_Task_
Skip the pictures. Set down, word for word, the lines from the start of the material up to and including the line with "小丽是一个带有稚气的初中生，".

_Dataset content_
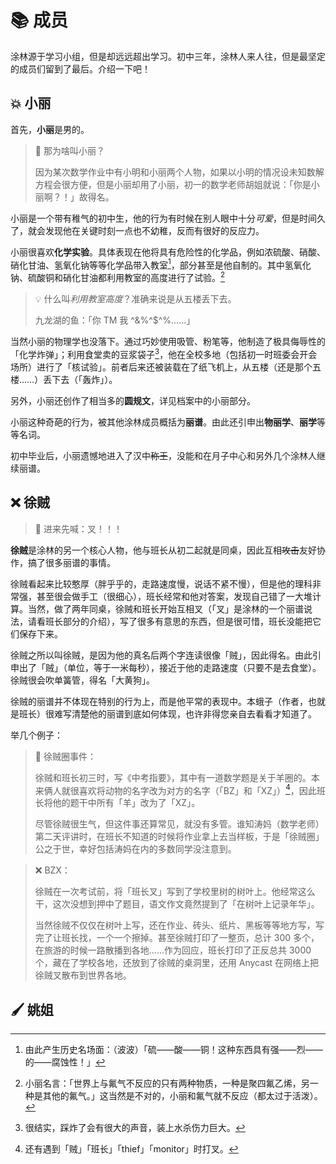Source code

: # 📚 成员

涂林源于学习小组，但是却远远超出学习。初中三年，涂林人来人往，但是最坚定的成员们留到了最后。介绍一下吧！

## 💥 小丽

首先，**小丽**是男的。

> 🤔 那为啥叫小丽？
>
> 因为某次数学作业中有小明和小丽两个人物，如果以小明的情况设未知数解方程会很方便，但是小丽却用了小丽，初一的数学老师胡姐就说：「你是小丽啊？！」故得名。

小丽是一个带有稚气的初中生，他的行为有时候在别人眼中十分*可爱*，但是时间久了，就会发现他在关键时刻一点也不幼稚，反而有很好的反应力。

小丽很喜欢**化学实验**。具体表现在他将具有危险性的化学品，例如浓硫酸、硝酸、硝化甘油、氢氧化钠等等化学品带入教室[^1]，部分甚至是他自制的。其中氢氧化钠、硫酸铜和硝化甘油都利用教室的高度进行了试验。[^2]

[^1]: 由此产生历史名场面：（波波）「硫——酸——铜！这种东西具有强——烈——的——腐蚀性！」

[^2]: 小丽名言：「世界上与氟气不反应的只有两种物质，一种是聚四氟乙烯，另一种是其他的氟气。」这当然是不对的，小丽和氟气就不反应（都太过于活泼）。

> 💡 什么叫*利用教室高度*？准确来说是从五楼丢下去。
>
> 九龙湖的鱼：「你 TM 我 ^&%^$^%……」

当然小丽的物理学也没落下。通过巧妙使用吸管、粉笔等，他制造了极具侮辱性的「化学炸弹」；利用食堂卖的豆浆袋子[^3]，他在全校多地（包括初一时班委会开会场所）进行了「核试验」。前者后来还被装载在了纸飞机上，从五楼（还是那个五楼……）丢下去（「轰炸」）。

[^3]: 很结实，踩炸了会有很大的声音，装上水杀伤力巨大。

另外，小丽还创作了相当多的**圆规文**，详见档案中的小丽部分。

小丽这种奇葩的行为，被其他涂林成员概括为**丽谱**。由此还引申出**物丽学**、**丽学**等等名词。

初中毕业后，小丽遗憾地进入了汉中~~称王~~，没能和在月子中心和另外几个涂林人继续丽谱。

## ❌ 徐贼

> 📢 进来先喊：叉！！！

**徐贼**是涂林的另一个核心人物，他与班长从初二起就是同桌，因此互相~~攻击~~友好协作，搞了很多丽谱的事情。

徐贼看起来比较憨厚（胖乎乎的，走路速度慢，说话不紧不慢），但是他的理科非常强，甚至很会做手工（很细心），班长经常和他对答案，发现自己错了一大堆计算。当然，做了两年同桌，徐贼和班长开始互相叉（「叉」是涂林的一个丽谱说法，请看班长部分的介绍），写了很多有意思的东西，但是很可惜，班长没能把它们保存下来。

徐贼之所以叫徐贼，是因为他的真名后两个字连读很像「贼」，因此得名。由此引申出了「贼」（单位，等于一米每秒），接近于他的走路速度（只要不是去食堂）。徐贼很会吹单簧管，得名「大黄狗」。

徐贼的丽谱并不体现在特别的行为上，而是他平常的表现中。本蛾子（作者，也就是班长）很难写清楚他的丽谱到底如何体现，也许非得您亲自去看看才知道了。

举几个例子：

> 🐑 徐贼圈事件：
> 
> 徐贼和班长初三时，写《中考指要》，其中有一道数学题是关于羊圈的。本来俩人就很喜欢将动物的名字改为对方的名字（「BZ」和「XZ」）[^4]，因此班长将他的题干中所有「羊」改为了「XZ」。
> 
> 尽管徐贼很生气，但这件事还算常见，就没有多管。谁知涛妈（数学老师）第二天评讲时，在班长不知道的时候将作业拿上去当样板，于是「徐贼圈」公之于世，幸好包括涛妈在内的多数同学没注意到。

[^4]: 还有遇到「贼」「班长」「thief」「monitor」时打叉。

> ❌ BZX：
>
> 徐贼在一次考试前，将「班长叉」写到了学校里树的树叶上。他经常这么干，这次没想到押中了题目，语文作文竟然提到了「在树叶上记录年华」。
> 
> 当然徐贼不仅仅在树叶上写，还在作业、砖头、纸片、黑板等等地方写，写完了让班长找，一个一个擦掉。甚至徐贼打印了一整页，总计 300 多个，在旅游的时候一路散播到各地……作为回应，班长打印了正反总共 3000 个，藏在了学校各地，还放到了徐贼的桌洞里，还用 Anycast 在网络上把徐贼叉散布到世界各地。

## 🖌 姚姐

_Solution to this exercise_
Source code

: # 📚 成员

涂林源于学习小组，但是却远远超出学习。初中三年，涂林人来人往，但是最坚定的成员们留到了最后。介绍一下吧！

## 💥 小丽

首先，**小丽**是男的。

> 🤔 那为啥叫小丽？
>
> 因为某次数学作业中有小明和小丽两个人物，如果以小明的情况设未知数解方程会很方便，但是小丽却用了小丽，初一的数学老师胡姐就说：「你是小丽啊？！」故得名。

小丽是一个带有稚气的初中生，他的行为有时候在别人眼中十分*可爱*，但是时间久了，就会发现他在关键时刻一点也不幼稚，反而有很好的反应力。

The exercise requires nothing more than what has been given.